The required response is the number of lines in the entries that include the word "基本访谈技巧", with nothing added.

——

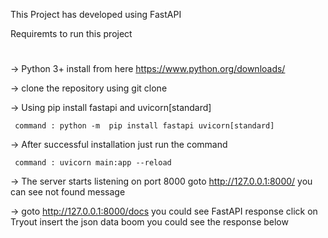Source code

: This Project has developed using FastAPI

Requiremts to run this project
#
  -> Python 3+ install from here https://www.python.org/downloads/

  -> clone the repository using git clone

  -> Using pip install fastapi and uvicorn[standard] 

     command : python -m  pip install fastapi uvicorn[standard]
  -> After successful installation just run the command 

     command : uvicorn main:app --reload
  -> The server starts listening on port 8000 goto http://127.0.0.1:8000/ you can see not found message 

  -> goto http://127.0.0.1:8000/docs you could see FastAPI response click on Tryout insert the json data boom you could see the response below
  


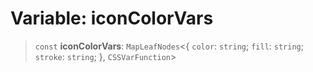 # Variable: iconColorVars

> `const` **iconColorVars**: `MapLeafNodes`\<\{ `color`: `string`; `fill`: `string`; `stroke`: `string`; \}, `CSSVarFunction`\>
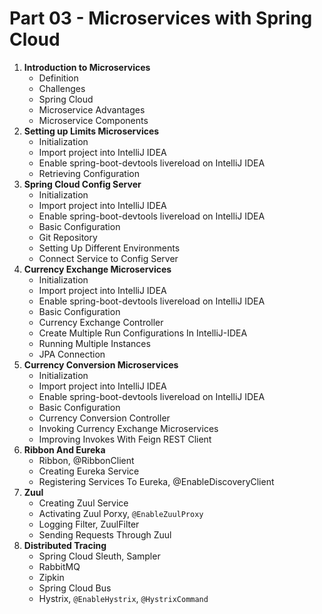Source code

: # Part 03 - Microservices with Spring Cloud

1. **Introduction to Microservices**
    - Definition
    - Challenges
    - Spring Cloud
    - Microservice Advantages
    - Microservice Components
2. **Setting up Limits Microservices**
    - Initialization
    - Import project into IntelliJ IDEA
    - Enable spring-boot-devtools livereload on IntelliJ IDEA
    - Retrieving Configuration
3. **Spring Cloud Config Server**
    - Initialization
    - Import project into IntelliJ IDEA
    - Enable spring-boot-devtools livereload on IntelliJ IDEA
    - Basic Configuration
    - Git Repository
    - Setting Up Different Environments
    - Connect Service to Config Server
4. **Currency Exchange Microservices**
    - Initialization
    - Import project into IntelliJ IDEA
    - Enable spring-boot-devtools livereload on IntelliJ IDEA
    - Basic Configuration
    - Currency Exchange Controller
    - Create Multiple Run Configurations In IntelliJ-IDEA
    - Running Multiple Instances
    - JPA Connection
5. **Currency Conversion Microservices**
    - Initialization
    - Import project into IntelliJ IDEA
    - Enable spring-boot-devtools livereload on IntelliJ IDEA
    - Basic Configuration
    - Currency Conversion Controller
    - Invoking Currency Exchange Microservices
    - Improving Invokes With Feign REST Client
6. **Ribbon And Eureka**
    - Ribbon, @RibbonClient
    - Creating Eureka Service
    - Registering Services To Eureka, @EnableDiscoveryClient
7. **Zuul**
    - Creating Zuul Service
    - Activating Zuul Porxy, `@EnableZuulProxy`
    - Logging Filter, ZuulFilter
    - Sending Requests Through Zuul
8. **Distributed Tracing**
    - Spring Cloud Sleuth, Sampler
    - RabbitMQ
    - Zipkin
    - Spring Cloud Bus
    - Hystrix, `@EnableHystrix`, `@HystrixCommand`
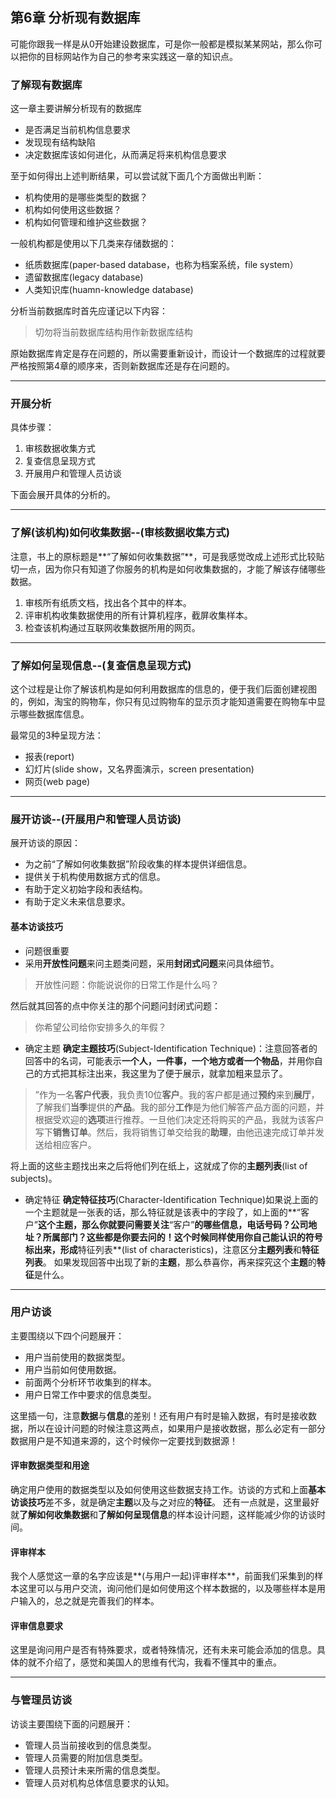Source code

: ## 第6章 分析现有数据库 ##

可能你跟我一样是从0开始建设数据库，可是你一般都是模拟某某网站，那么你可以把你的目标网站作为自己的参考来实践这一章的知识点。

### 了解现有数据库 ###
这一章主要讲解分析现有的数据库

- 是否满足当前机构信息要求
- 发现现有结构缺陷
- 决定数据库该如何进化，从而满足将来机构信息要求

至于如何得出上述判断结果，可以尝试就下面几个方面做出判断：

- 机构使用的是哪些类型的数据？
- 机构如何使用这些数据？
- 机构如何管理和维护这些数据？

一般机构都是使用以下几类来存储数据的：

- 纸质数据库(paper-based database，也称为档案系统，file system）
- 遗留数据库(legacy database)
- 人类知识库(huamn-knowledge database)

分析当前数据库时首先应谨记以下内容：
> 切勿将当前数据库结构用作新数据库结构

原始数据库肯定是存在问题的，所以需要重新设计，而设计一个数据库的过程就要严格按照第4章的顺序来，否则新数据库还是存在问题的。

----------
### 开展分析 ###
具体步骤：

1. 审核数据收集方式
2. 复查信息呈现方式
3. 开展用户和管理人员访谈

下面会展开具体的分析的。

----------
### 了解(该机构)如何收集数据--(审核数据收集方式) ###

注意，书上的原标题是**“了解如何收集数据”**，可是我感觉改成上述形式比较贴切一点，因为你只有知道了你服务的机构是如何收集数据的，才能了解该存储哪些数据。

1. 审核所有纸质文档，找出各个其中的样本。
2. 评审机构收集数据使用的所有计算机程序，截屏收集样本。
3. 检查该机构通过互联网收集数据所用的网页。

----------
### 了解如何呈现信息--(复查信息呈现方式) ###

这个过程是让你了解该机构是如何利用数据库的信息的，便于我们后面创建视图的，例如，淘宝的购物车，你只有见过购物车的显示页才能知道需要在购物车中显示哪些数据库信息。

最常见的3种呈现方法：

- 报表(report)
- 幻灯片(slide show，又名界面演示，screen presentation)
- 网页(web page)

----------
### 展开访谈--(开展用户和管理人员访谈) ###

展开访谈的原因：

- 为之前“了解如何收集数据”阶段收集的样本提供详细信息。
- 提供关于机构使用数据方式的信息。
- 有助于定义初始字段和表结构。
- 有助于定义未来信息要求。

#### 基本访谈技巧 ####

- 问题很重要
- 采用**开放性问题**来问主题类问题，采用**封闭式问题**来问具体细节。

> 开放性问题：你能说说你的日常工作是什么吗？

然后就其回答的点中你关注的那个问题问封闭式问题：
>你希望公司给你安排多久的年假？

- 确定主题
**确定主题技巧**(Subject-Identification Technique)：注意回答者的回答中的名词，可能表示**一个人，一件事，一个地方或者一个物品**，并用你自己的方式把其标注出来，我这里为了便于展示，就拿加粗来显示了。

> ”作为一名**客户代表**，我负责10位**客户**。我的客户都是通过**预约**来到**展厅**，了解我们**当季**提供的**产品**。我的部分**工作**是为他们解答产品方面的问题，并根据受欢迎的**选项**进行推荐。一旦他们决定还将购买的产品，我就为该客户写下**销售订单**。然后，我将销售订单交给我的**助理**，由他迅速完成订单并发送给相应客户。

将上面的这些主题找出来之后将他们列在纸上，这就成了你的**主题列表**(list of subjects)。

- 确定特征
**确定特征技巧**(Character-Identification Technique)如果说上面的一个主题就是一张表的话，那么特征就是该表中的字段了，如上面的**“客户”**这个主题，那么你就要问需要关注**“客户”**的哪些信息，电话号码？公司地址？所属部门？这些都是你要去问的！这个时候同样使用你自己能认识的符号标出来，形成**特征列表**(list of characteristics)，注意区分**主题列表**和**特征列表**。
如果发现回答中出现了新的**主题**，那么恭喜你，再来探究这个**主题**的**特征**是什么。

----------
### 用户访谈 ###
主要围绕以下四个问题展开：

- 用户当前使用的数据类型。
- 用户当前如何使用数据。
- 前面两个分析环节收集到的样本。
- 用户日常工作中要求的信息类型。

这里插一句，注意**数据**与**信息**的差别！还有用户有时是输入数据，有时是接收数据，所以在设计问题的时候注意这两点，如果用户是接收数据，那么必定有一部分数据用户是不知道来源的，这个时候你一定要找到数据源！

#### 评审数据类型和用途 #####
确定用户使用的数据类型以及如何使用这些数据支持工作。访谈的方式和上面**基本访谈技巧**差不多，就是确定**主题**以及与之对应的**特征**。
还有一点就是，这里最好就**了解如何收集数据**和**了解如何呈现信息**的样本设计问题，这样能减少你的访谈时间。

#### 评审样本 #####
我个人感觉这一章的名字应该是**(与用户一起)评审样本**，前面我们采集到的样本这里可以与用户交流，询问他们是如何使用这个样本数据的，以及哪些样本是用户输入的，总之就是完善我们的样本。

#### 评审信息要求 ####
这里是询问用户是否有特殊要求，或者特殊情况，还有未来可能会添加的信息。具体的就不介绍了，感觉和美国人的思维有代沟，我看不懂其中的重点。

----------
### 与管理员访谈 ###
访谈主要围绕下面的问题展开：

- 管理人员当前接收到的信息类型。
- 管理人员需要的附加信息类型。
- 管理人员预计未来所需的信息类型。
- 管理人员对机构总体信息要求的认知。



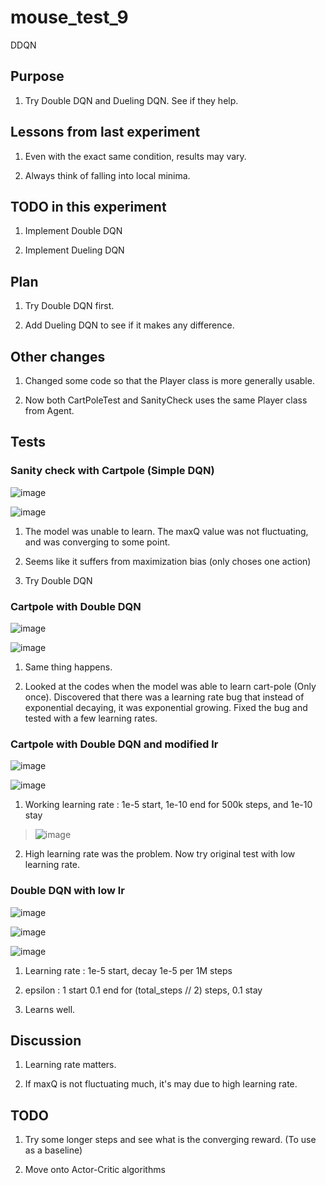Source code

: # mouse_test_9

 DDQN

## Purpose

1. Try Double DQN and Dueling DQN. See if they help.

## Lessons from last experiment

1. Even with the exact same condition, results may vary.

2. Always think of falling into local minima.

## TODO in this experiment

1. Implement Double DQN

2. Implement Dueling DQN

## Plan

1. Try Double DQN first.

2. Add Dueling DQN to see if it makes any difference.

## Other changes

1. Changed some code so that the Player class is more generally usable.

2. Now both CartPoleTest and SanityCheck uses the same Player class from Agent.

## Tests

### Sanity check with Cartpole (Simple DQN)

![image](https://user-images.githubusercontent.com/45917844/92990374-03801500-f517-11ea-9a39-12bcae624410.png)

![image](https://user-images.githubusercontent.com/45917844/92990379-0bd85000-f517-11ea-9acc-5e315be55c21.png)

1. The model was unable to learn. The maxQ value was not fluctuating, and was converging to some point.

2. Seems like it suffers from maximization bias (only choses one action)

3. Try Double DQN

### Cartpole with Double DQN

![image](https://user-images.githubusercontent.com/45917844/92990930-08df5e80-f51b-11ea-8b4c-9ad4eb527843.png)

![image](https://user-images.githubusercontent.com/45917844/92990914-f9f8ac00-f51a-11ea-8e8e-89fc901594f9.png)

1. Same thing happens.

2. Looked at the codes when the model was able to learn cart-pole (Only once). Discovered that there was a learning rate bug that instead of exponential decaying, it was exponential growing. Fixed the bug and tested with a few learning rates.

### Cartpole with Double DQN and modified lr

![image](https://user-images.githubusercontent.com/45917844/92990997-87d49700-f51b-11ea-8e2f-268bbfdcfa4c.png)

![image](https://user-images.githubusercontent.com/45917844/92991001-8e630e80-f51b-11ea-818b-3c11200af394.png)

1. Working learning rate : 1e-5 start, 1e-10 end for 500k steps, and 1e-10 stay

>![image](https://user-images.githubusercontent.com/45917844/92991105-2e209c80-f51c-11ea-83de-d22047c2dae8.png)

2. High learning rate was the problem. Now try original test with low learning rate.

### Double DQN with low lr

![image](https://user-images.githubusercontent.com/45917844/92991131-79d34600-f51c-11ea-8b27-d80efacb3b21.png)

![image](https://user-images.githubusercontent.com/45917844/92991138-8eafd980-f51c-11ea-99a6-8d659fc66c86.png)

![image](https://user-images.githubusercontent.com/45917844/92991144-966f7e00-f51c-11ea-8284-07730f729c9f.png)

1. Learning rate : 1e-5 start, decay 1e-5 per 1M steps

2. epsilon : 1 start 0.1 end for (total_steps // 2) steps, 0.1 stay

3. Learns well.

## Discussion

1. Learning rate matters.

2. If maxQ is not fluctuating much, it's may due to high learning rate.

## TODO

1. Try some longer steps and see what is the converging reward. (To use as a baseline)

2. Move onto Actor-Critic algorithms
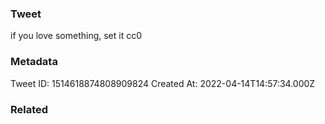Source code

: ### Tweet
if you love something, set it cc0

### Metadata
Tweet ID: 1514618874808909824
Created At: 2022-04-14T14:57:34.000Z

### Related

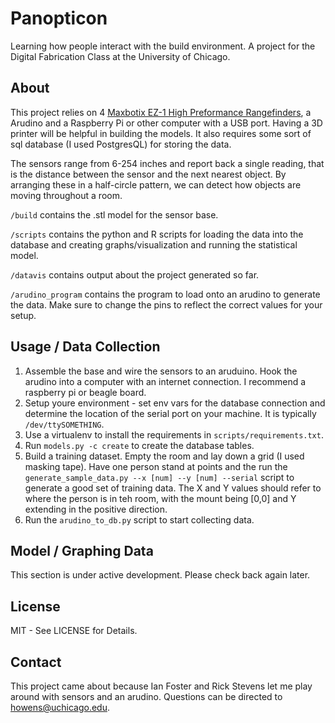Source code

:Panopticon
===============

Learning how people interact with the build environment. A project for the Digital Fabrication Class at the University of Chicago. 

## About
This project relies on 4 [Maxbotix EZ-1 High Preformance Rangefinders](http://www.maxbotix.com/documents/MB1010_Datasheet.pdf), a Arudino and a Raspberry Pi or other computer with a USB port. Having a 3D printer will be helpful in building the models. It also requires some sort of sql database (I used PostgresQL) for storing the data. 

The sensors range from 6-254 inches and report back a single reading, that is the distance between the sensor and the next nearest object. By arranging these in a half-circle pattern, we can detect how objects are moving throughout a room.

`/build` contains the .stl model for the sensor base. 

`/scripts` contains the python and R scripts for loading the data into the database and creating graphs/visualization and running the statistical model. 

`/datavis` contains output about the project generated so far.

`/arudino_program` contains the program to load onto an arudino to generate the data. Make sure to change the pins to reflect the correct values for your setup.

## Usage / Data Collection
1. Assemble the base and wire the sensors to an aruduino. Hook the arudino into a computer with an internet connection. I recommend a raspberry pi or beagle board. 
2. Setup youre environment - set env vars for the database connection and determine the location of the serial port on your machine. It is typically `/dev/ttySOMETHING`. 
3. Use a virtualenv to install the requirements in `scripts/requirements.txt`. 
4. Run `models.py -c create` to create the database tables.
5. Build a training dataset. Empty the room and lay down a grid (I used masking tape). Have one person stand at points and the run the `generate_sample_data.py --x [num] --y [num] --serial` script to generate a good set of training data. The X and Y values should refer to where the person is in teh room, with the mount being [0,0] and Y extending in the positive direction. 
6. Run the `arudino_to_db.py` script to start collecting data. 


## Model / Graphing Data
This section is under active development. Please check back again later. 

## License
MIT - See LICENSE for Details.

## Contact
This project came about because Ian Foster and Rick Stevens let me play around with sensors and an arudino. Questions can be directed to howens@uchicago.edu.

——

### Answer to this task
2